John Mundy (or Munday) (before 1555 – 29 June 1630) was an English composer, virginalist and organist of the Renaissance period.

Life and works
The son and pupil of the eminent composer William Mundy, he was organist at Eton, and succeeded John Marbeck after his death in 1585 as organist at St George's Chapel, Windsor. He received a bachelor of music degree from the University of Oxford in 1586, and his doctorate in 1624. In 1585 he was appointed joint organist of Westminster Abbey with Nathaniel Giles, a post he maintained until his death in 1630.

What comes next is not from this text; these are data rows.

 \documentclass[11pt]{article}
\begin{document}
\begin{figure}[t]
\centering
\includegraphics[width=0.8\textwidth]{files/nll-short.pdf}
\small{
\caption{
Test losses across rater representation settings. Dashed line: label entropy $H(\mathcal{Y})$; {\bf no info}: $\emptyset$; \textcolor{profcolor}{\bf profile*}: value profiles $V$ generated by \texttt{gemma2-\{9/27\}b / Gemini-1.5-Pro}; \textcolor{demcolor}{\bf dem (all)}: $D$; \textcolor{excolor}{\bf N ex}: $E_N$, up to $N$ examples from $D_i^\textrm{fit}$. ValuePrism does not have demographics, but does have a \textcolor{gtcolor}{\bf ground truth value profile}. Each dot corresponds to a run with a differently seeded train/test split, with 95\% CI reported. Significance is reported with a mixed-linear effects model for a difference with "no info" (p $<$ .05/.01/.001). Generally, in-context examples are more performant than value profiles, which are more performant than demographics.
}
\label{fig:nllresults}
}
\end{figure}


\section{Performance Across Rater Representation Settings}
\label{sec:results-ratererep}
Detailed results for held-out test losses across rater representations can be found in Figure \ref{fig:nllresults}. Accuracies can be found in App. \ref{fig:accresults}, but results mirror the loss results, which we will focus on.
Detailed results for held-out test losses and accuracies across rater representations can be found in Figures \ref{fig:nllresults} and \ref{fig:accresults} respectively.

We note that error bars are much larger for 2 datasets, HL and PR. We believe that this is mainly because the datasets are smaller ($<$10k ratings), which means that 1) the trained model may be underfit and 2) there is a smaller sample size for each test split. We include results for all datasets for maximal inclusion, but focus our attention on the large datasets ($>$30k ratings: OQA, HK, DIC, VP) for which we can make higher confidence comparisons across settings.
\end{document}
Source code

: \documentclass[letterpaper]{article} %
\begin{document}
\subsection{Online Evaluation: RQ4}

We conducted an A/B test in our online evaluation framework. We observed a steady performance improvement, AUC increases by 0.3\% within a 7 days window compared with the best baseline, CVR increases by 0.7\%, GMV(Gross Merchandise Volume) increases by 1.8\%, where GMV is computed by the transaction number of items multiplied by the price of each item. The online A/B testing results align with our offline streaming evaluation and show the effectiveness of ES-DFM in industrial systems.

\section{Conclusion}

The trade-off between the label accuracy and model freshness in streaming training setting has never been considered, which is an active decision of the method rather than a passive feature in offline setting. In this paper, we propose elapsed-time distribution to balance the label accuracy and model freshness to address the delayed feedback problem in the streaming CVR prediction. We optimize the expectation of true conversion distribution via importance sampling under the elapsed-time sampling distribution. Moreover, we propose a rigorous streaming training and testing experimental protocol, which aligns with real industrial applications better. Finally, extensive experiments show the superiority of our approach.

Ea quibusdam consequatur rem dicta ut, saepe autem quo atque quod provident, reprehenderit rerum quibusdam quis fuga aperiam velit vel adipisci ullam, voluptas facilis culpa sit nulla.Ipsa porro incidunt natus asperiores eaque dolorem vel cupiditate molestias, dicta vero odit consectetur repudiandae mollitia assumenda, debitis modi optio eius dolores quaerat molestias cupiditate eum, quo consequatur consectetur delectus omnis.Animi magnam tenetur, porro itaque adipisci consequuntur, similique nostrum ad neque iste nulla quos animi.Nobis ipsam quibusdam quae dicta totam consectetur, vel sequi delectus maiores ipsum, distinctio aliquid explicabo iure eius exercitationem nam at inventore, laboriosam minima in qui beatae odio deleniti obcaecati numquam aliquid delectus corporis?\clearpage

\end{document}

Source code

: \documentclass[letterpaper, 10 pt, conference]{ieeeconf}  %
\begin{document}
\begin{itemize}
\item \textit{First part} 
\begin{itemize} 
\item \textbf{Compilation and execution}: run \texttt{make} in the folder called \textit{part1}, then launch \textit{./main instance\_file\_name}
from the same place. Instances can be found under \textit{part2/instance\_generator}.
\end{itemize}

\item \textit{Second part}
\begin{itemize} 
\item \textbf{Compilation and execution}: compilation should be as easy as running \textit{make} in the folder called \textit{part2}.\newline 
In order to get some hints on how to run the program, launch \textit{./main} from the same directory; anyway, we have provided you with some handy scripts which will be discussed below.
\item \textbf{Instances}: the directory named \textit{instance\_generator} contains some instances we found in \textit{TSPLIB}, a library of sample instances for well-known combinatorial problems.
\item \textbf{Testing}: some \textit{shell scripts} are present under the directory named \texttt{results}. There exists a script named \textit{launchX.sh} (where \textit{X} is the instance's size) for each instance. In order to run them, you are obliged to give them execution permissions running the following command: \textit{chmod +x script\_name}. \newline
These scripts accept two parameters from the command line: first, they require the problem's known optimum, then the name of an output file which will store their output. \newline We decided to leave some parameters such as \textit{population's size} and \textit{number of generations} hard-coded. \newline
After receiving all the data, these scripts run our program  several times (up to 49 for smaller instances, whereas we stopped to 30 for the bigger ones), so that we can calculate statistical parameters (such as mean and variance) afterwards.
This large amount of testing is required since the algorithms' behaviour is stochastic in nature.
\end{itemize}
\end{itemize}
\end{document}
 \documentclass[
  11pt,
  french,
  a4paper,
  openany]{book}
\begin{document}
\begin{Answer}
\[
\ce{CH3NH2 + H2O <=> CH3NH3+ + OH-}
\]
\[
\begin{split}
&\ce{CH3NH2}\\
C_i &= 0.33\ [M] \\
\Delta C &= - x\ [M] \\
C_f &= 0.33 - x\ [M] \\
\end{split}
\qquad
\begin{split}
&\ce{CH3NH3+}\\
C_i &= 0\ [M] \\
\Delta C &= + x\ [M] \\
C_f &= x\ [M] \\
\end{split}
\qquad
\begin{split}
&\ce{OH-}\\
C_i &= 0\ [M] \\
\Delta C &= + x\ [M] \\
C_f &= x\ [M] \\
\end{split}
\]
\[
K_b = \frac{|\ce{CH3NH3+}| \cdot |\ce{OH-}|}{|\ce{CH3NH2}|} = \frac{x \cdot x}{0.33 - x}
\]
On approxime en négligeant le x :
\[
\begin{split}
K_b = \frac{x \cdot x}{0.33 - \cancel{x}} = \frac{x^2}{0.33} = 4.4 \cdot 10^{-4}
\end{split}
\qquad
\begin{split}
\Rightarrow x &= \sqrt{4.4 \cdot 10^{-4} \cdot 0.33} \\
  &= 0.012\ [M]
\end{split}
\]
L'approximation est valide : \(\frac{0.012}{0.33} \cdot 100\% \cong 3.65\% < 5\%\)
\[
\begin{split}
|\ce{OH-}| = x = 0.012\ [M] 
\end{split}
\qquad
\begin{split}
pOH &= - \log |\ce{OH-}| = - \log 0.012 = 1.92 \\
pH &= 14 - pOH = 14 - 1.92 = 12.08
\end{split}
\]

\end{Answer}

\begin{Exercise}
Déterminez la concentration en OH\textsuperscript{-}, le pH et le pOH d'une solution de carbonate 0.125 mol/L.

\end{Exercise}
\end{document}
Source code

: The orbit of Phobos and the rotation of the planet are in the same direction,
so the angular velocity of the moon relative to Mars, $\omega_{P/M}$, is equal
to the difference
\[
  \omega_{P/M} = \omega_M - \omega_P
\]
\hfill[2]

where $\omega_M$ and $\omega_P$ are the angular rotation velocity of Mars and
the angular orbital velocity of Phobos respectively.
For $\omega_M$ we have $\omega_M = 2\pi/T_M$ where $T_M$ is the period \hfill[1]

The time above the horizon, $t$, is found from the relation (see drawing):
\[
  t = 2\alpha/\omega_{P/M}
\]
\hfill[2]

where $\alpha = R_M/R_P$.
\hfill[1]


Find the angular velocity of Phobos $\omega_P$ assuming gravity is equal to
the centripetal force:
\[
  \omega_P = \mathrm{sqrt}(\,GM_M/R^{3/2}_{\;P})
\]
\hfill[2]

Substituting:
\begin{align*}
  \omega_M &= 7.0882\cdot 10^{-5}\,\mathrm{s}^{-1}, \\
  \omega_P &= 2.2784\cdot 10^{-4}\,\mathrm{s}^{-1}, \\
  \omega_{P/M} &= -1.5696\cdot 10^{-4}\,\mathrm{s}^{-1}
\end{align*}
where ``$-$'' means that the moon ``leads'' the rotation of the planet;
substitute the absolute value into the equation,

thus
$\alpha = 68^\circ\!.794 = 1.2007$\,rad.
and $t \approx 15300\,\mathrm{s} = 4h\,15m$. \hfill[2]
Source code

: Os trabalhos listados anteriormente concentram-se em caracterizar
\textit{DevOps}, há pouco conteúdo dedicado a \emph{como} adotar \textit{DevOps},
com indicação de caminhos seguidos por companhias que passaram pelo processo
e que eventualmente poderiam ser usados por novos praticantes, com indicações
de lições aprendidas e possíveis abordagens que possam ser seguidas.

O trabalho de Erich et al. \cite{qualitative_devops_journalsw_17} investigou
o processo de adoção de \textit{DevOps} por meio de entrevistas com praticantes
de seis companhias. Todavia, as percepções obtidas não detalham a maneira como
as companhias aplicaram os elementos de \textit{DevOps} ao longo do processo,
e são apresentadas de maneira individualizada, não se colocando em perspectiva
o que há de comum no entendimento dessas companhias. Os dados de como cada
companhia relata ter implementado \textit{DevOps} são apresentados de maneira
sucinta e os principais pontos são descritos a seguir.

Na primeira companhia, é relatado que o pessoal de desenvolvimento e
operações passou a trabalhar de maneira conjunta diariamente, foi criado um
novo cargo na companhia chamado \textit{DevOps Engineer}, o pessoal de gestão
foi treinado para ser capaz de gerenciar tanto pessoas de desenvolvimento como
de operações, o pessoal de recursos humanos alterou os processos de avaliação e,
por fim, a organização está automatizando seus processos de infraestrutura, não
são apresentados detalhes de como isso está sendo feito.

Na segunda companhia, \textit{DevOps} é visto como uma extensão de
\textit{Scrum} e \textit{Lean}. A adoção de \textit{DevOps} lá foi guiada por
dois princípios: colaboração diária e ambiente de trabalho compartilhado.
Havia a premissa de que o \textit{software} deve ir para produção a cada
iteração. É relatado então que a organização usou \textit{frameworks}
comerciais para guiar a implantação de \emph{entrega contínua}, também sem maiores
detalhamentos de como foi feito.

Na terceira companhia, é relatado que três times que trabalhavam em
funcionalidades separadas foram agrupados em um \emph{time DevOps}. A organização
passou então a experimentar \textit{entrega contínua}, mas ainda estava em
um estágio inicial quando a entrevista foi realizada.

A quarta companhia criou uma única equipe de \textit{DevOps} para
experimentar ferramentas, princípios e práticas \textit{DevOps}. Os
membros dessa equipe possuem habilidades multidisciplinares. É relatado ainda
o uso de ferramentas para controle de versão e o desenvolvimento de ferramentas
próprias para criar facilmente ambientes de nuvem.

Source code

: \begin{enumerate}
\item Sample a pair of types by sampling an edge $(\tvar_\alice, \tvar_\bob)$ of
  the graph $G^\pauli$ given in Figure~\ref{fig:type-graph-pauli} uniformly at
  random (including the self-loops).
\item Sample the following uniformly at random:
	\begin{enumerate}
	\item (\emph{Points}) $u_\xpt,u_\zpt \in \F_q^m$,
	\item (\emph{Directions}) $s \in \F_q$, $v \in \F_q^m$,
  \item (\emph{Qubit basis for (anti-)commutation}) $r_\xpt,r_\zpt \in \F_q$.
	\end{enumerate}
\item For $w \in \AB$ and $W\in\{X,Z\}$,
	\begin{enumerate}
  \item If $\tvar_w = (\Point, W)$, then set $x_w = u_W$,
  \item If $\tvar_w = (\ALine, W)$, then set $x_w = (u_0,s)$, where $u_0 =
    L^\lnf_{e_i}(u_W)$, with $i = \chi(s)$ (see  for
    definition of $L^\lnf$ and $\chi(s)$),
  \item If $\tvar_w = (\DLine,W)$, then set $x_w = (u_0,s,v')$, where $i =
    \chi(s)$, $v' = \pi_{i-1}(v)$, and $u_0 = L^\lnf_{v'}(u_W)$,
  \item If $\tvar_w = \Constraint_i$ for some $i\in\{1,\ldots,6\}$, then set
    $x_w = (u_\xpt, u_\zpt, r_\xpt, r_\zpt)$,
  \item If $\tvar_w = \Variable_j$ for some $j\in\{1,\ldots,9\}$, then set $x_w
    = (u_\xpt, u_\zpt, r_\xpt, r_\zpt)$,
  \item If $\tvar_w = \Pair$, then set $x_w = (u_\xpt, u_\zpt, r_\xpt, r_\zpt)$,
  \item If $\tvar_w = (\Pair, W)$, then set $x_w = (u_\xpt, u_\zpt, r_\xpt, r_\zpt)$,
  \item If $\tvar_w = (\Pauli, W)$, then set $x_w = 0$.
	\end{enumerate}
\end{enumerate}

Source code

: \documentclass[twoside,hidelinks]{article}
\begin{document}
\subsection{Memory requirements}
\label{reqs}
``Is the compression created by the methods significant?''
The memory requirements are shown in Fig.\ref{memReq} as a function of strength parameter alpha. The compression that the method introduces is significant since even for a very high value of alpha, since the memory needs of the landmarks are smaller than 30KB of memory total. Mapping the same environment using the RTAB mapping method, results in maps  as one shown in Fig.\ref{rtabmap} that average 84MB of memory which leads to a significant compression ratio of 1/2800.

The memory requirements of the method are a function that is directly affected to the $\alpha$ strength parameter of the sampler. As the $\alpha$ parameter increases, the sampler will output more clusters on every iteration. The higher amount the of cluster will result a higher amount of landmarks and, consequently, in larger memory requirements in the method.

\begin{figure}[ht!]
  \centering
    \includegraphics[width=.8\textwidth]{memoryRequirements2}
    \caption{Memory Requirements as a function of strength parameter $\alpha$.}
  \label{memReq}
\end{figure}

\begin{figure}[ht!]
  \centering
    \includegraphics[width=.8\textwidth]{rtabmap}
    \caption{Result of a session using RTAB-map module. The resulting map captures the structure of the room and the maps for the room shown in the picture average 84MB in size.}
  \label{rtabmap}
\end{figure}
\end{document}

Mundy was one of the earliest English madrigalists. He published a volume of Songs and Psalms in 1594, and contributed a madrigal, Lightly she whipped o'er the dales, to The Triumphs of Oriana (1601), a compilation of madrigals by Thomas Morley in honour of Queen Elizabeth I. He composed sacred music in English and Latin, including music for the Book of Common Prayer, and is represented in the Fitzwilliam Virginal Book by five pieces, including a magnificent set of variations on the popular song Goe from my window and a whimsical but fine miniature, Munday's Joy. He also wrote a setting of the recusant Chidiock Tichborne's poem My prime of youth before the latter's gruesome execution in 1586 for his part in the Babington plot.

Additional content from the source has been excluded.